Be gentle with black women. I was profusely thanking my (white, under 30) nurse for taking bandages off me so gently because a previous nurse I had from a different surgery ripped post-op bandages off me so roughly she permanently scarred me. And she started tearing up because-
-it was very sad & horrifying for her that I thought I had to thank her for giving what she perceived as normal care. When my surgeon,a Chinese man, saw the scars he was also visibly upset and said so so softly “I’m very sorry that happened to you.” I’ve been thinking about this-
-interaction for days. How instantly they understood that the nurse assumed I had a high pain tolerance (or none at all) and how instantly they understood why, and both treated it as a moment they couldn’t erase but could at least honor my pain by letting me know it was unjust.

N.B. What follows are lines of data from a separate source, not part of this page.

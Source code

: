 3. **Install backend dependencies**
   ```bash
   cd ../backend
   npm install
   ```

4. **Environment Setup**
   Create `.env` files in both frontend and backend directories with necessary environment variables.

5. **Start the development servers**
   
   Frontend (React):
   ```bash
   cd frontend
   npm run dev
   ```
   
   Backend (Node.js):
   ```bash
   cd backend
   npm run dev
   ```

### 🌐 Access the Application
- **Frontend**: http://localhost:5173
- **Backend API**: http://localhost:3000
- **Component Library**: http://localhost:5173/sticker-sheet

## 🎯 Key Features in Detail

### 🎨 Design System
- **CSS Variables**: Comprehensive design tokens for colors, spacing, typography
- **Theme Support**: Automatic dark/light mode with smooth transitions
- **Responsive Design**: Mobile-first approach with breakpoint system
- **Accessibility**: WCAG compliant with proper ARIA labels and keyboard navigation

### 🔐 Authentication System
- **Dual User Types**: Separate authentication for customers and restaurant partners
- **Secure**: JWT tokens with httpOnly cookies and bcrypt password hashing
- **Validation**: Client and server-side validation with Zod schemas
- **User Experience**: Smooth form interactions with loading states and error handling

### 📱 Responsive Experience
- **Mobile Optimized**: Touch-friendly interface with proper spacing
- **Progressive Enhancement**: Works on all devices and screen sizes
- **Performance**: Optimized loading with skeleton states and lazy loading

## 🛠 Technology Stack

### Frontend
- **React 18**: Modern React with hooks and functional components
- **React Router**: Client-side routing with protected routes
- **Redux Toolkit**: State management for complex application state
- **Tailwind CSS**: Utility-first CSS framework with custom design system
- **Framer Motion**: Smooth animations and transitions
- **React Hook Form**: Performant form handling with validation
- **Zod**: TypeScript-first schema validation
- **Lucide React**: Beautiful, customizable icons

I’ll be more specific: this nurse (white and I would also describe her as otherwise very nice) ripped a bandage off my abdomen so hard she permanently disrupted the Subcutaneous fat’s adherence to the muscle leaving me with something that looked like a small and mild hernia.
If she was mean and it was malicious because I feel like could just be regular mad. But it somehow hurts my feelings more because she was so nice and kind otherwise, that it was clear that the specific issue was that she didn’t even consider that I could feel that pain.
I will also never forget how it felt to have a man of color, a surgeon, react so empathetically to my nervous explanation of what he was looking at. To touch what she did with his fingertips and make his voice that soft, just for me. I’ll think about that for the rest of my life.